Jamie Dimon giving a speech
Jamie Dimon said he remained optimistic on growth for JPMorgan in China, after a wave of regulatory approvals across finance and asset management © Reuters

JPMorgan chief executive Jamie Dimon said on Thursday that parts of its business in China had “fallen off a cliff” in recent years, highlighting the challenges western institutions face in the country’s investment banking sector.

In private comments, confirmed by the Financial Times, to attendees at the bank’s flagship conference in Shanghai, Dimon said that business had “grown” but it had been “tough” and that he remained optimistic on new areas of growth, after a wave of regulatory approvals.

“Some of the investment banking business has fallen off a cliff in the last couple of years, I don’t worry about that . . . that will have its ups and downs,” he said, adding that other businesses including asset management “should hopefully grow over time”. 

“We just keep on investing in whatever country we’re in,” he said.

JPMorgan declined to comment.

The Shanghai conference, with speakers this year including Microsoft co-founder Bill Gates, Citadel investment firm chief Ken Griffin and Joe Tsai, co-founder of Alibaba, has been running for 20 years, but more recently has taken place under the shadow of worsening geopolitical tensions between the US and China.

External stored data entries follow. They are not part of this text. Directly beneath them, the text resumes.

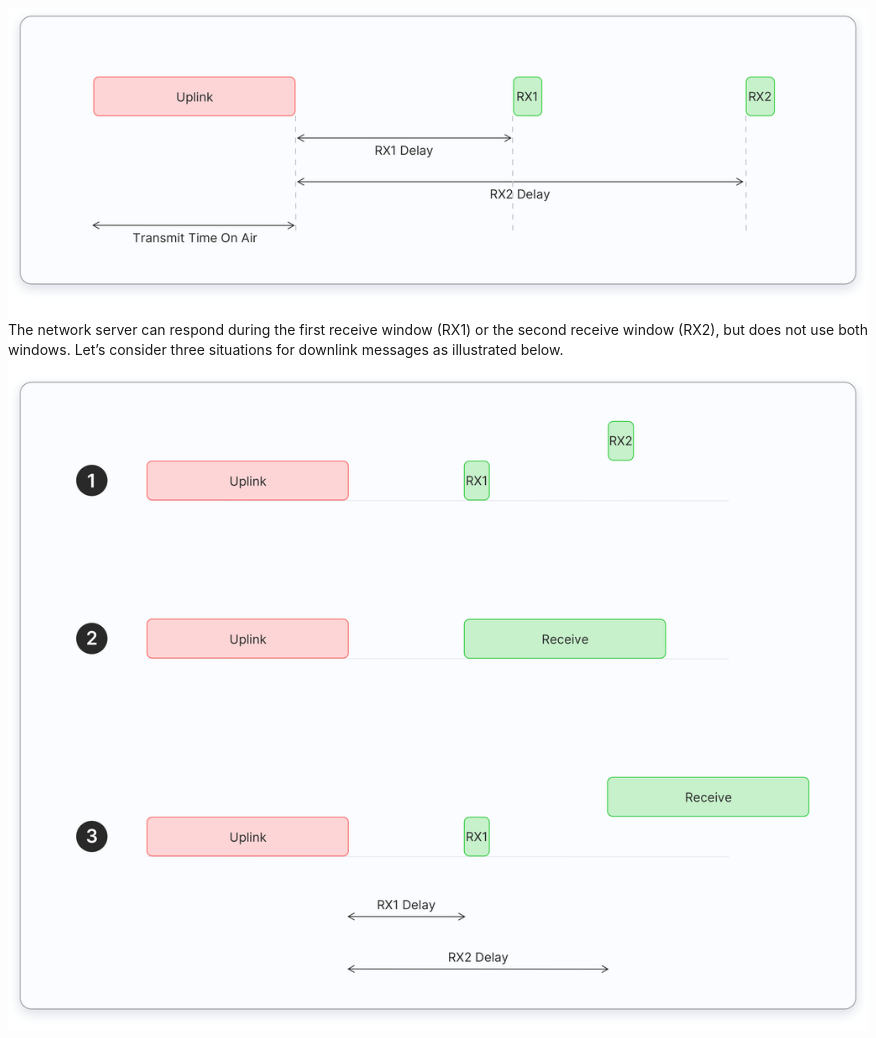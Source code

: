 ![classA](images/3/image-3.png)

The network server can respond during the first receive window (RX1) or the second receive window (RX2), but does not use both windows. Let’s consider three situations for downlink messages as illustrated below.

![classA-2](images/3/image-4.png)
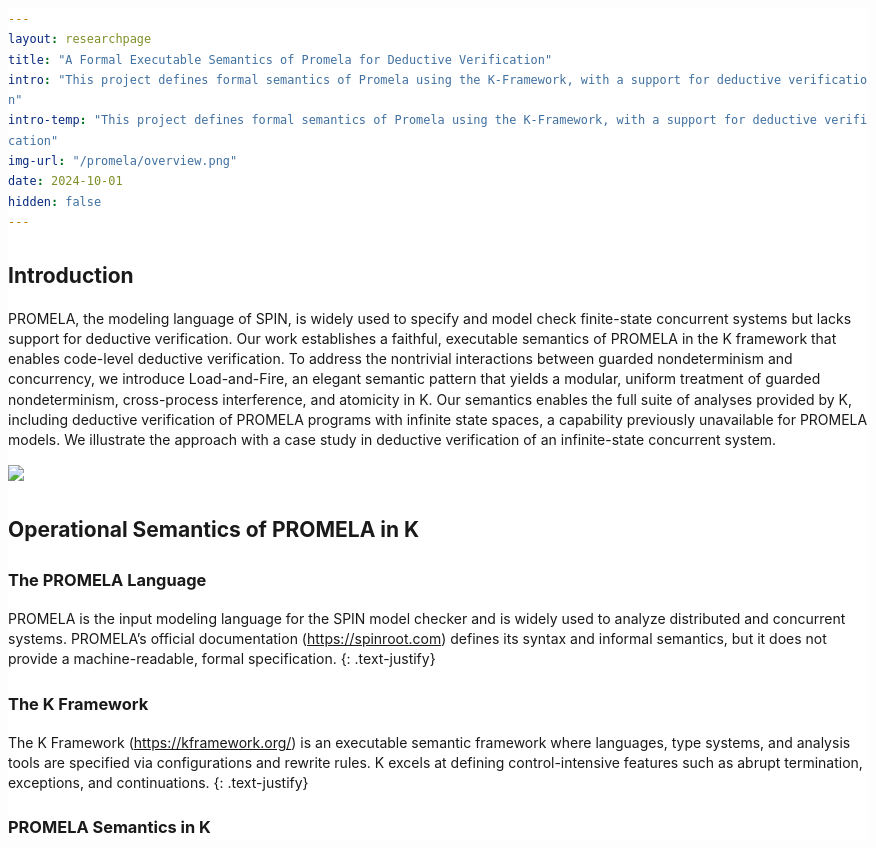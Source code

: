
 ```yaml
---
layout: researchpage
title: "A Formal Executable Semantics of Promela for Deductive Verification"
intro: "This project defines formal semantics of Promela using the K-Framework, with a support for deductive verification"
intro-temp: "This project defines formal semantics of Promela using the K-Framework, with a support for deductive verification"
img-url: "/promela/overview.png"
date: 2024-10-01
hidden: false
---
```


## Introduction
PROMELA, the modeling language of SPIN, is widely used to
specify and model check finite-state concurrent systems but lacks support
for deductive verification. Our work establishes a faithful, executable
semantics of PROMELA in the K framework that enables code-level
deductive verification. To address the nontrivial interactions between
guarded nondeterminism and concurrency, we introduce Load-and-Fire,
an elegant semantic pattern that yields a modular, uniform treatment
of guarded nondeterminism, cross-process interference, and atomicity
in K. Our semantics enables the full suite of analyses provided by K,
including deductive verification of PROMELA programs with infinite
state spaces, a capability previously unavailable for PROMELA models.
We illustrate the approach with a case study in deductive verification of
an infinite-state concurrent system.

<img src="{{site.baseurl}}/images/research/promela/overview.png" width="80%"/>

## Operational Semantics of PROMELA in K

### The PROMELA Language

PROMELA is the input modeling language for the SPIN model checker and is widely used to analyze distributed and concurrent systems.
PROMELA’s official documentation (https://spinroot.com) defines its syntax and informal semantics, but it does not provide a machine-readable, formal specification.
{: .text-justify}

### The K Framework

The K Framework (https://kframework.org/) is an executable semantic framework where languages, type systems, and analysis tools are specified via configurations and rewrite rules. K excels at defining control-intensive features such as abrupt termination, exceptions, and continuations.
{: .text-justify}

### PROMELA Semantics in K
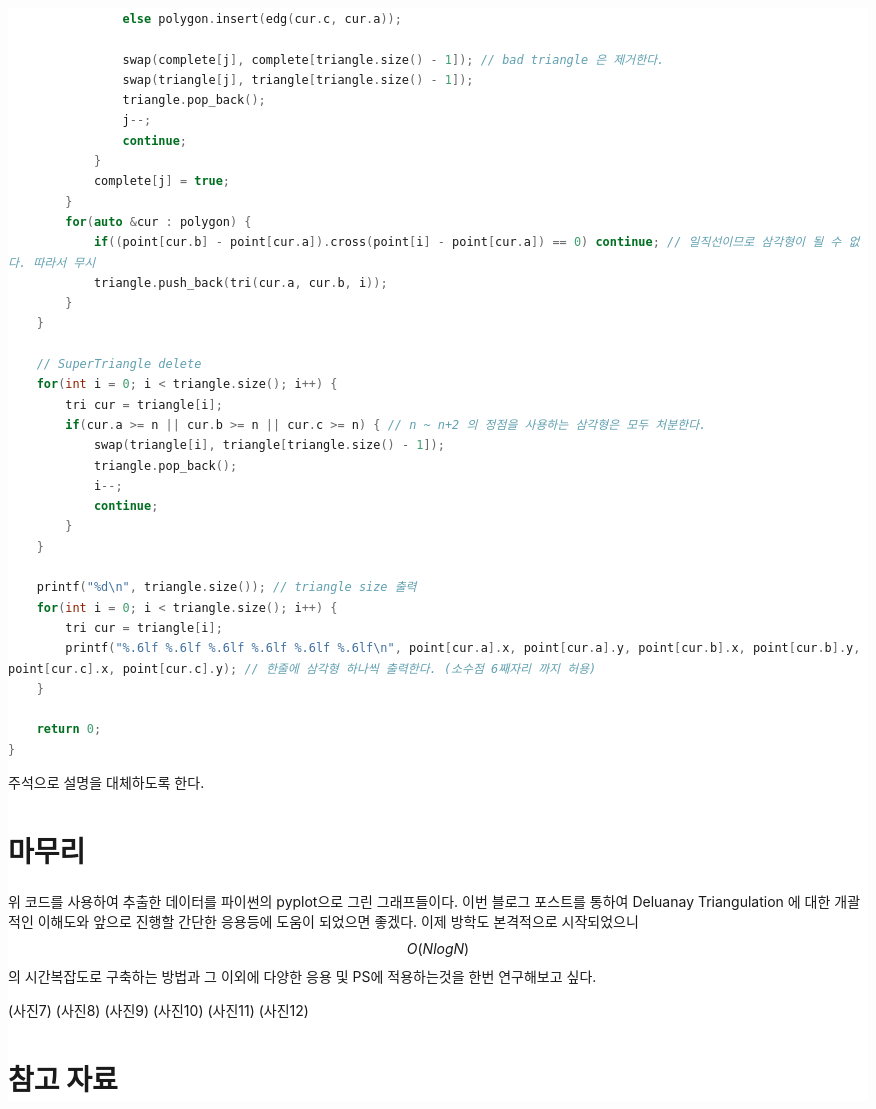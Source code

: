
 ```cpp
                else polygon.insert(edg(cur.c, cur.a));
                
                swap(complete[j], complete[triangle.size() - 1]); // bad triangle 은 제거한다.
                swap(triangle[j], triangle[triangle.size() - 1]);
                triangle.pop_back();
                j--;
                continue;
            }
            complete[j] = true;
        }
        for(auto &cur : polygon) {
            if((point[cur.b] - point[cur.a]).cross(point[i] - point[cur.a]) == 0) continue; // 일직선이므로 삼각형이 될 수 없다. 따라서 무시
            triangle.push_back(tri(cur.a, cur.b, i));
        }
    }
    
    // SuperTriangle delete
    for(int i = 0; i < triangle.size(); i++) {
        tri cur = triangle[i];
        if(cur.a >= n || cur.b >= n || cur.c >= n) { // n ~ n+2 의 정점을 사용하는 삼각형은 모두 처분한다.
            swap(triangle[i], triangle[triangle.size() - 1]);
            triangle.pop_back();
            i--;
            continue;
        }
    }
    
    printf("%d\n", triangle.size()); // triangle size 출력
    for(int i = 0; i < triangle.size(); i++) {
        tri cur = triangle[i];
        printf("%.6lf %.6lf %.6lf %.6lf %.6lf %.6lf\n", point[cur.a].x, point[cur.a].y, point[cur.b].x, point[cur.b].y, point[cur.c].x, point[cur.c].y); // 한줄에 삼각형 하나씩 출력한다. (소수점 6째자리 까지 허용)
    }
    
    return 0;
}
```

주석으로 설명을 대체하도록 한다.

# 마무리

위 코드를 사용하여 추출한 데이터를 파이썬의 pyplot으로 그린 그래프들이다.
이번 블로그 포스트를 통하여 Deluanay Triangulation 에 대한 개괄적인 이해도와 앞으로 진행할 간단한 응용등에 도움이 되었으면 좋겠다. 
이제 방학도 본격적으로 시작되었으니 $$O(N log N)$$의 시간복잡도로 구축하는 방법과 그 이외에 다양한 응용 및 PS에 적용하는것을 한번 연구해보고 싶다.

(사진7) (사진8) (사진9) (사진10) (사진11) (사진12)

# 참고 자료


[각주-1]: 1:-en.wikipedia.org;-delaunay-triangulation.-gjacquenot
[각주-2]: 2:-en.wikipedia.org;-bowyer-watson-algorithm.-johann-dreo
[각주-3]: 3:-en.wikipedia.org;-bowyer-watson-algorithm.-johann-dreo
[각주-4]: 4:-en.wikipedia.org;-bowyer-watson-algorithm.-johann-dreo
[각주-5]: 5:-guibas,-leonidas;-stolfi,-jorge-(1985).-"primitives-for-the-manipulation-of-general-subdivisions-and-the-computation-of-voronoi".-acm-transactions-on-graphics.-4-(2):-74~123
[각주-6]: 6:-guibas,-leonidas;-stolfi,-jorge-(1985).-"primitives-for-the-manipulation-of-general-subdivisions-and-the-computation-of-voronoi".-acm-transactions-on-graphics.-4-(2):-74~123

Under heightened scrutiny from Washington over their operations on the mainland, US and multinational firms have largely avoided the limelight, while international banks have struggled to retain a foothold in China’s vast but largely closed-off financial markets.

Activity, dominated by domestic securities houses such as Citic and China International Capital Corporation, has also declined against a backdrop of weaker economic sentiment. Dealogic data shows domestic initial public offerings have raised Rmb60bn ($8.3bn) in 2024, their lowest total at this stage of the year since 2009 and down 85 per cent year on year.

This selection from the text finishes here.